▸ Work request:
Your reply should repeat all records verbatim and contain no images.

*** Opening of Data shown ***

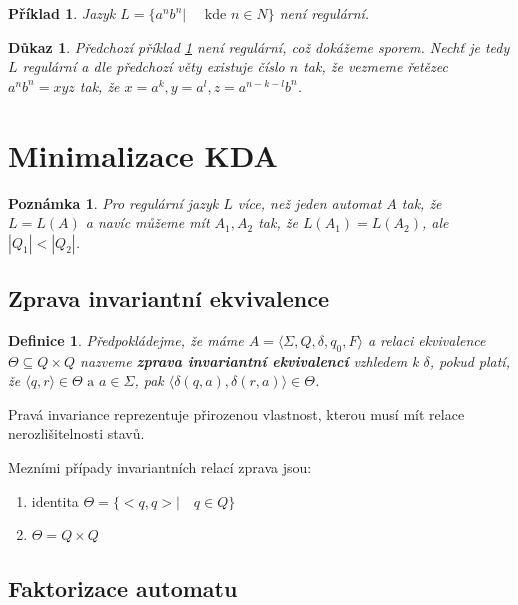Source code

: \documentclass[10pt, a4paper, titlepage]{article}
\theoremstyle{note}
\newtheorem{definice}{Definice}
\newtheorem{dukaz}{Důkaz}
\newtheorem{priklad}{Příklad}
\newtheorem{poznamka}{Poznámka}
\begin{document}
\begin{priklad}\label{priklad-reg}
 Jazyk $L = \lbrace a^{n}b^{n} | \quad \text{ kde } n \in N \rbrace$ není regulární.
\end{priklad}

\begin{dukaz}
 Předchozí příklad \ref{priklad-reg} není regulární, což dokážeme sporem. Nechť je tedy $L$ regulární a dle předchozí
věty existuje číslo $n$ tak, že vezmeme řetězec $a^{n}b^{n} = xyz$ tak, že $x = a^{k}, y = a^{l}, z = a^{n-k-l}b^{n}$.
\end{dukaz}


\section{Minimalizace KDA}

\begin{poznamka}
Pro regulární jazyk $L$ více, než jeden automat $A$ tak, že $L = L(A)$ a navíc můžeme mít $A_{1}, A_{2}$ tak, že
$L(A_{1}) = L(A_{2})$, ale $|Q_{1}| < |Q_{2}|$.
\end{poznamka}

\subsection{Zprava invariantní ekvivalence}

\begin{definice}
Předpokládejme, že máme $A = \langle \Sigma, Q, \delta, q_{0}, F \rangle$ a relaci ekvivalence $\Theta \subseteq Q \times Q$ nazveme
\textbf{zprava invariantní ekvivalencí} vzhledem k $\delta$, pokud platí, že $\langle q,r  \rangle \in \Theta \text{ a } a \in \Sigma$,
pak $\langle  \delta(q, a), \delta(r, a) \rangle \in \Theta$.
\end{definice}

Pravá invariance reprezentuje přirozenou vlastnost, kterou musí mít relace nerozlišitelnosti stavů.

Mezními případy invariantních relací zprava jsou:
\begin{enumerate}
\item 
identita $\Theta = \lbrace <q,q> | \quad q \in Q \rbrace$
\item
$\Theta = Q \times Q$
\end{enumerate}

\subsection{Faktorizace automatu}
\end{document}
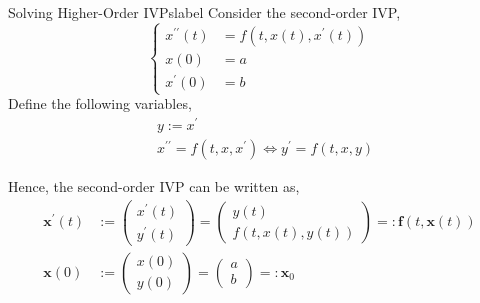 \begin{ex}{Solving Higher-Order IVPs}{label}
	Consider the second-order IVP,
	\[\left\{\begin{aligned}
	x^{\prime \prime}(t) &=f\left(t, x(t), x^{\prime}(t)\right) \\
	x(0) &=a \\
	x^{\prime}(0) &=b
	\end{aligned}\right.\]
	Define the following variables,
	\begin{align*}
		&y:=x^{\prime} \\
		&x^{\prime \prime}=f\left(t, x, x^{\prime}\right) \iff y^{\prime}=f(t, x, y)
	\end{align*}

	 Hence, the second-order IVP can be written as,
	\begin{align*} \mathbf{x}^{\prime}(t) &:=\left(\begin{array}{l}x^{\prime}(t) \\ y^{\prime}(t)\end{array}\right)=\left(\begin{array}{c}y(t) \\ f(t, x(t), y(t))\end{array}\right)=: \mathbf{f}(t, \mathbf{x}(t)) \\ \mathbf{x}(0) &:=\left(\begin{array}{c}x(0) \\ y(0)\end{array}\right)=\left(\begin{array}{l}a \\ b\end{array}\right)=: \mathbf{x}_0 \end{align*}
\end{ex}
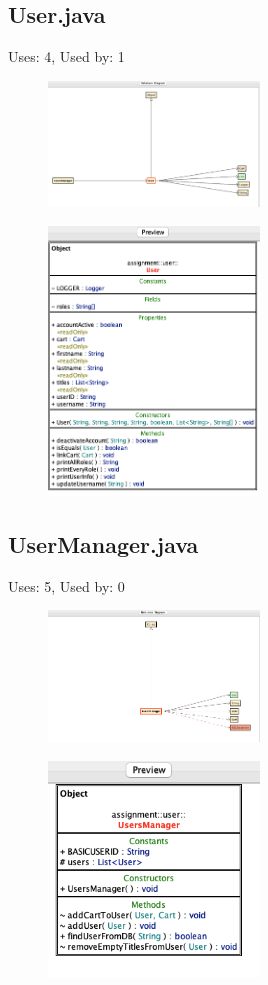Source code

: \documentclass{article}
\begin{document}
\subsection{User.java}
Uses: 4, Used by: 1
\begin{figure}[H]
    \centering
    \includegraphics[width=0.5\textwidth]{img/userDiagram.png}
\end{figure}
\begin{figure}[H]
    \centering
    \includegraphics[width=0.5\textwidth]{img/userPreview.png}
\end{figure}
\subsection{UserManager.java}
Uses: 5, Used by: 0
\begin{figure}[H]
    \centering
    \includegraphics[width=0.5\textwidth]{img/userManagerDiagram.png}
\end{figure}
\begin{figure}[H]
    \centering
    \includegraphics[width=0.5\textwidth]{img/userManagerPreview.png}
\end{figure}
\end{document}
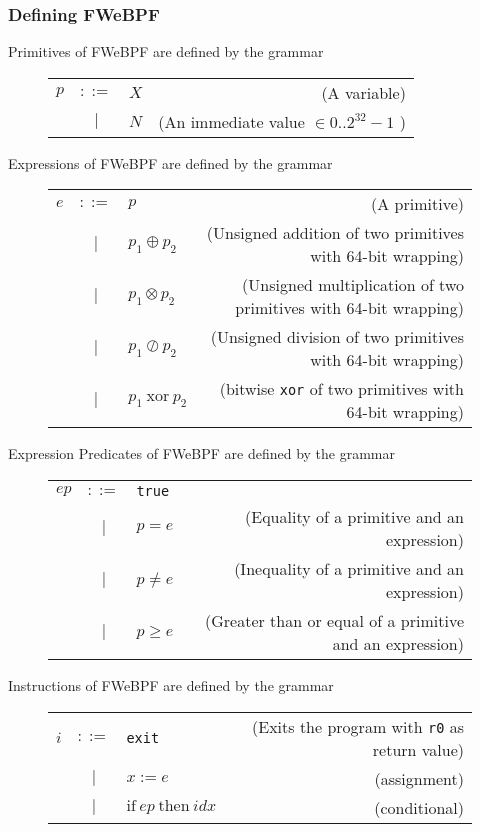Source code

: \subsubsection{Defining FWeBPF}


Primitives of FWeBPF are defined by the grammar
\begin{figure}[H]
  \centering
  \begin{tabular}{lclr}
    $p$ & $::=$ & $X$ & (A variable) \\
        & $|$ & $N$ & (An immediate value $\in 0..2^{32}-1$ ) \\
\end{tabular}    
\end{figure}


Expressions of FWeBPF are defined by the grammar
\begin{figure}[H]
  \centering
  \begin{tabular}{lclr}
    $e$ & $::=$ & $p$ & (A primitive) \\
      & $|$ & $p_1 \oplus  p_2$ & (Unsigned addition of two primitives with 64-bit wrapping) \\    
      & $|$ & $p_1 \otimes p_2$ & (Unsigned multiplication of two primitives with 64-bit wrapping) \\    
      & $|$ & $p_1 \oslash p_2$ & (Unsigned division of two primitives with 64-bit wrapping) \\
      & $|$ & $p_1 ~ \mathrm{xor} ~ p_2$ & (bitwise \texttt{xor} of two primitives with 64-bit wrapping) \\        
\end{tabular}    
\end{figure}

Expression Predicates of FWeBPF are defined by the grammar
\begin{figure}[H]
  \centering
  \begin{tabular}{lclr}
    $ep$ & $::=$ & \texttt{true} & \\
     & $|$ & $p = e$ & (Equality of a primitive and an expression) \\    
     & $|$ & $p \neq e$ & (Inequality of a primitive and an expression) \\
     & $|$ &  $p \geq e$ & (Greater than or equal of a primitive and an expression) \\
\end{tabular}    
\end{figure}


Instructions of FWeBPF are defined by the grammar
\begin{figure}[H]
  \centering
  \begin{tabular}{lclr}
    $i$ & $::=$ & \texttt{exit} & (Exits the program with \texttt{r0} as return value) \\
        & $|$   & $x := e$      & (assignment) \\
        & $|$   & $\mathrm{if} ~ ep ~ \mathrm{then} ~ idx$ & (conditional) \\ %
\end{tabular}    
\end{figure}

*** Close of Data shown ***

▸ Task solution:
Source code

: \documentclass[10pt, a4paper, titlepage]{article}
\theoremstyle{note}
\newtheorem{definice}{Definice}
\newtheorem{dukaz}{Důkaz}
\newtheorem{priklad}{Příklad}
\newtheorem{poznamka}{Poznámka}
\begin{document}
\begin{priklad}\label{priklad-reg}
 Jazyk $L = \lbrace a^{n}b^{n} | \quad \text{ kde } n \in N \rbrace$ není regulární.
\end{priklad}

\begin{dukaz}
 Předchozí příklad \ref{priklad-reg} není regulární, což dokážeme sporem. Nechť je tedy $L$ regulární a dle předchozí
věty existuje číslo $n$ tak, že vezmeme řetězec $a^{n}b^{n} = xyz$ tak, že $x = a^{k}, y = a^{l}, z = a^{n-k-l}b^{n}$.
\end{dukaz}


\section{Minimalizace KDA}

\begin{poznamka}
Pro regulární jazyk $L$ více, než jeden automat $A$ tak, že $L = L(A)$ a navíc můžeme mít $A_{1}, A_{2}$ tak, že
$L(A_{1}) = L(A_{2})$, ale $|Q_{1}| < |Q_{2}|$.
\end{poznamka}

\subsection{Zprava invariantní ekvivalence}

\begin{definice}
Předpokládejme, že máme $A = \langle \Sigma, Q, \delta, q_{0}, F \rangle$ a relaci ekvivalence $\Theta \subseteq Q \times Q$ nazveme
\textbf{zprava invariantní ekvivalencí} vzhledem k $\delta$, pokud platí, že $\langle q,r  \rangle \in \Theta \text{ a } a \in \Sigma$,
pak $\langle  \delta(q, a), \delta(r, a) \rangle \in \Theta$.
\end{definice}

Pravá invariance reprezentuje přirozenou vlastnost, kterou musí mít relace nerozlišitelnosti stavů.

Mezními případy invariantních relací zprava jsou:
\begin{enumerate}
\item 
identita $\Theta = \lbrace <q,q> | \quad q \in Q \rbrace$
\item
$\Theta = Q \times Q$
\end{enumerate}

\subsection{Faktorizace automatu}
\end{document}
 \begin{ex}{Solving Higher-Order IVPs}{label}
	Consider the second-order IVP,
	\[\left\{\begin{aligned}
	x^{\prime \prime}(t) &=f\left(t, x(t), x^{\prime}(t)\right) \\
	x(0) &=a \\
	x^{\prime}(0) &=b
	\end{aligned}\right.\]
	Define the following variables,
	\begin{align*}
		&y:=x^{\prime} \\
		&x^{\prime \prime}=f\left(t, x, x^{\prime}\right) \iff y^{\prime}=f(t, x, y)
	\end{align*}

	 Hence, the second-order IVP can be written as,
	\begin{align*} \mathbf{x}^{\prime}(t) &:=\left(\begin{array}{l}x^{\prime}(t) \\ y^{\prime}(t)\end{array}\right)=\left(\begin{array}{c}y(t) \\ f(t, x(t), y(t))\end{array}\right)=: \mathbf{f}(t, \mathbf{x}(t)) \\ \mathbf{x}(0) &:=\left(\begin{array}{c}x(0) \\ y(0)\end{array}\right)=\left(\begin{array}{l}a \\ b\end{array}\right)=: \mathbf{x}_0 \end{align*}
\end{ex}
Source code

: \documentclass{article}
\begin{document}
\subsection{User.java}
Uses: 4, Used by: 1
\begin{figure}[H]
    \centering
    \includegraphics[width=0.5\textwidth]{img/userDiagram.png}
\end{figure}
\begin{figure}[H]
    \centering
    \includegraphics[width=0.5\textwidth]{img/userPreview.png}
\end{figure}
\subsection{UserManager.java}
Uses: 5, Used by: 0
\begin{figure}[H]
    \centering
    \includegraphics[width=0.5\textwidth]{img/userManagerDiagram.png}
\end{figure}
\begin{figure}[H]
    \centering
    \includegraphics[width=0.5\textwidth]{img/userManagerPreview.png}
\end{figure}
\end{document}
Source code

: \subsubsection{Defining FWeBPF}


Primitives of FWeBPF are defined by the grammar
\begin{figure}[H]
  \centering
  \begin{tabular}{lclr}
    $p$ & $::=$ & $X$ & (A variable) \\
        & $|$ & $N$ & (An immediate value $\in 0..2^{32}-1$ ) \\
\end{tabular}    
\end{figure}


Expressions of FWeBPF are defined by the grammar
\begin{figure}[H]
  \centering
  \begin{tabular}{lclr}
    $e$ & $::=$ & $p$ & (A primitive) \\
      & $|$ & $p_1 \oplus  p_2$ & (Unsigned addition of two primitives with 64-bit wrapping) \\    
      & $|$ & $p_1 \otimes p_2$ & (Unsigned multiplication of two primitives with 64-bit wrapping) \\    
      & $|$ & $p_1 \oslash p_2$ & (Unsigned division of two primitives with 64-bit wrapping) \\
      & $|$ & $p_1 ~ \mathrm{xor} ~ p_2$ & (bitwise \texttt{xor} of two primitives with 64-bit wrapping) \\        
\end{tabular}    
\end{figure}

Expression Predicates of FWeBPF are defined by the grammar
\begin{figure}[H]
  \centering
  \begin{tabular}{lclr}
    $ep$ & $::=$ & \texttt{true} & \\
     & $|$ & $p = e$ & (Equality of a primitive and an expression) \\    
     & $|$ & $p \neq e$ & (Inequality of a primitive and an expression) \\
     & $|$ &  $p \geq e$ & (Greater than or equal of a primitive and an expression) \\
\end{tabular}    
\end{figure}


Instructions of FWeBPF are defined by the grammar
\begin{figure}[H]
  \centering
  \begin{tabular}{lclr}
    $i$ & $::=$ & \texttt{exit} & (Exits the program with \texttt{r0} as return value) \\
        & $|$   & $x := e$      & (assignment) \\
        & $|$   & $\mathrm{if} ~ ep ~ \mathrm{then} ~ idx$ & (conditional) \\ %
\end{tabular}    
\end{figure}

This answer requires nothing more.